== EXERCISE DIRECTIONS ==
Could you filter the records below and return each line that holds "comparative"?

== Records from a data source ==
========================================

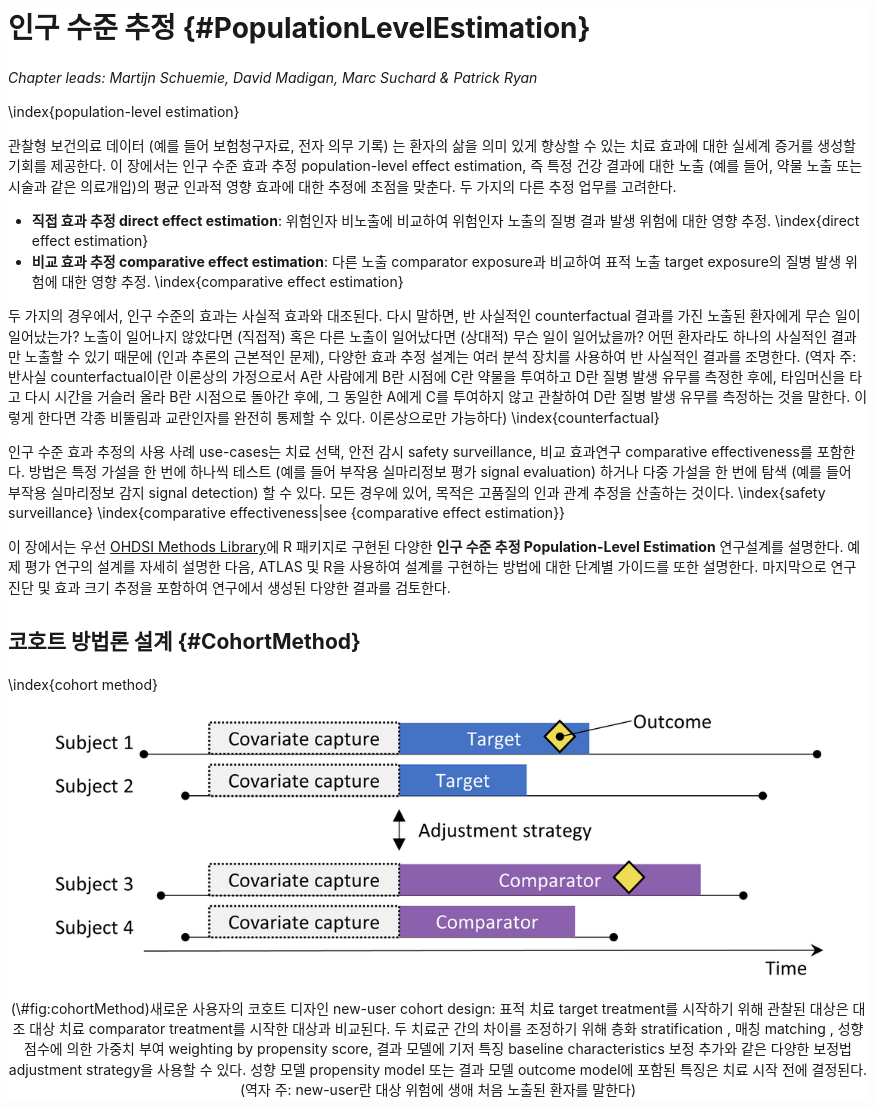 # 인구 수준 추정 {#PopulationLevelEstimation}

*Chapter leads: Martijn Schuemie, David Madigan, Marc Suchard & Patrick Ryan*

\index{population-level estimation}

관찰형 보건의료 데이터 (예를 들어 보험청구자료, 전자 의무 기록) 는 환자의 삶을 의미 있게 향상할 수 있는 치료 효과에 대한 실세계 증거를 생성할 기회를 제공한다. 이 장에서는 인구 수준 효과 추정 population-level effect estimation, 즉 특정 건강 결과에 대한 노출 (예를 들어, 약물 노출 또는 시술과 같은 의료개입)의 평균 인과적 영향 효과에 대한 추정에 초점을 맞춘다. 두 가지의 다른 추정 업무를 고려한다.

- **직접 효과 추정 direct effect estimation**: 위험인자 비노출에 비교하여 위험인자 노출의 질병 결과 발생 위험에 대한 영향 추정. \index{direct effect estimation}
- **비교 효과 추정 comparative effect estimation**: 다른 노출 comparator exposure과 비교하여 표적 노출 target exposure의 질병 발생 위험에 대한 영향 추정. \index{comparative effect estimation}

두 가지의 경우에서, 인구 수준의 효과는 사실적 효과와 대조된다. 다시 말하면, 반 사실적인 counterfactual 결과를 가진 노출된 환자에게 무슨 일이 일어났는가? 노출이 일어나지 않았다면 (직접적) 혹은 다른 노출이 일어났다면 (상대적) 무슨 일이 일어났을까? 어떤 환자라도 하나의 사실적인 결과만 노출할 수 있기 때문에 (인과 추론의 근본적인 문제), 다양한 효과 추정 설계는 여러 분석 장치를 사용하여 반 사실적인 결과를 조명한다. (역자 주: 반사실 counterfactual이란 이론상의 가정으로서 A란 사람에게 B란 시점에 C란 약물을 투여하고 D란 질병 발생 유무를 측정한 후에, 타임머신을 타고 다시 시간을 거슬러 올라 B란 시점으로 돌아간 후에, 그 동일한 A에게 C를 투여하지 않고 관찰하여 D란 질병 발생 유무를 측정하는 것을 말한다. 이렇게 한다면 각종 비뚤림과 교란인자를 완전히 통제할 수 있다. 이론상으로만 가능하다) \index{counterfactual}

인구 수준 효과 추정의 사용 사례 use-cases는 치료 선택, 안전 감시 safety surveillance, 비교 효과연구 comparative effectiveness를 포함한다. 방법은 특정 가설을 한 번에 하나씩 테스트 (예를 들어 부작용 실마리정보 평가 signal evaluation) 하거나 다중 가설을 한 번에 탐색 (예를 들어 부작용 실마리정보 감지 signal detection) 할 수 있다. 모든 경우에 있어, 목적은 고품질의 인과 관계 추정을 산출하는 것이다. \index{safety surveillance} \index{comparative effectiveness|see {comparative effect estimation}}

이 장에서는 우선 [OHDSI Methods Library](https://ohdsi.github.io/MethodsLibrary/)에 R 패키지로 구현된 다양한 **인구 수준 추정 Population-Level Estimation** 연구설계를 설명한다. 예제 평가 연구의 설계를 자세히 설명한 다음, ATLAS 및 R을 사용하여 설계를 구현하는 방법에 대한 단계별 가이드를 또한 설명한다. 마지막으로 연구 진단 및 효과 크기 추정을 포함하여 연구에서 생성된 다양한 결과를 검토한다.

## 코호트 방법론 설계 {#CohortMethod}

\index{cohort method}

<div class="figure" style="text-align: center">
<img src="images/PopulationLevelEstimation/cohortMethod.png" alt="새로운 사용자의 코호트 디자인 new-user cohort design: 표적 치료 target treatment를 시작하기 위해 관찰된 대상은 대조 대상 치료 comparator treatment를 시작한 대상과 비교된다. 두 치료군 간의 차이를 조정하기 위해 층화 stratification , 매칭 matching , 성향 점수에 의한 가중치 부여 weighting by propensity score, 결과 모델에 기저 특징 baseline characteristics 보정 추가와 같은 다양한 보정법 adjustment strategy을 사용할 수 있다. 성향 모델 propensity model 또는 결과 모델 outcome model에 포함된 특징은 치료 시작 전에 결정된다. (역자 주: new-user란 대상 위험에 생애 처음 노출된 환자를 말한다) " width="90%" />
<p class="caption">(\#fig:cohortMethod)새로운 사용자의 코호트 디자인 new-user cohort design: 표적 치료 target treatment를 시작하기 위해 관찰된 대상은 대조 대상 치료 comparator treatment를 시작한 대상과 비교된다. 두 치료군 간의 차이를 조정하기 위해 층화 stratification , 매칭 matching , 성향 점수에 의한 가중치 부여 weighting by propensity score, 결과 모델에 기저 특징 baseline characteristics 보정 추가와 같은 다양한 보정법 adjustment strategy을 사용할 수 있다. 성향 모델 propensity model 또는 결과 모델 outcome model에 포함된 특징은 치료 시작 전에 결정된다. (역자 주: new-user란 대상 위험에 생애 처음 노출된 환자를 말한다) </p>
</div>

========================================

== OUTPUT OF THE EXERCISE ==
- **비교 효과 추정 comparative effect estimation**: 다른 노출 comparator exposure과 비교하여 표적 노출 target exposure의 질병 발생 위험에 대한 영향 추정. \index{comparative effect estimation}
인구 수준 효과 추정의 사용 사례 use-cases는 치료 선택, 안전 감시 safety surveillance, 비교 효과연구 comparative effectiveness를 포함한다. 방법은 특정 가설을 한 번에 하나씩 테스트 (예를 들어 부작용 실마리정보 평가 signal evaluation) 하거나 다중 가설을 한 번에 탐색 (예를 들어 부작용 실마리정보 감지 signal detection) 할 수 있다. 모든 경우에 있어, 목적은 고품질의 인과 관계 추정을 산출하는 것이다. \index{safety surveillance} \index{comparative effectiveness|see {comparative effect estimation}}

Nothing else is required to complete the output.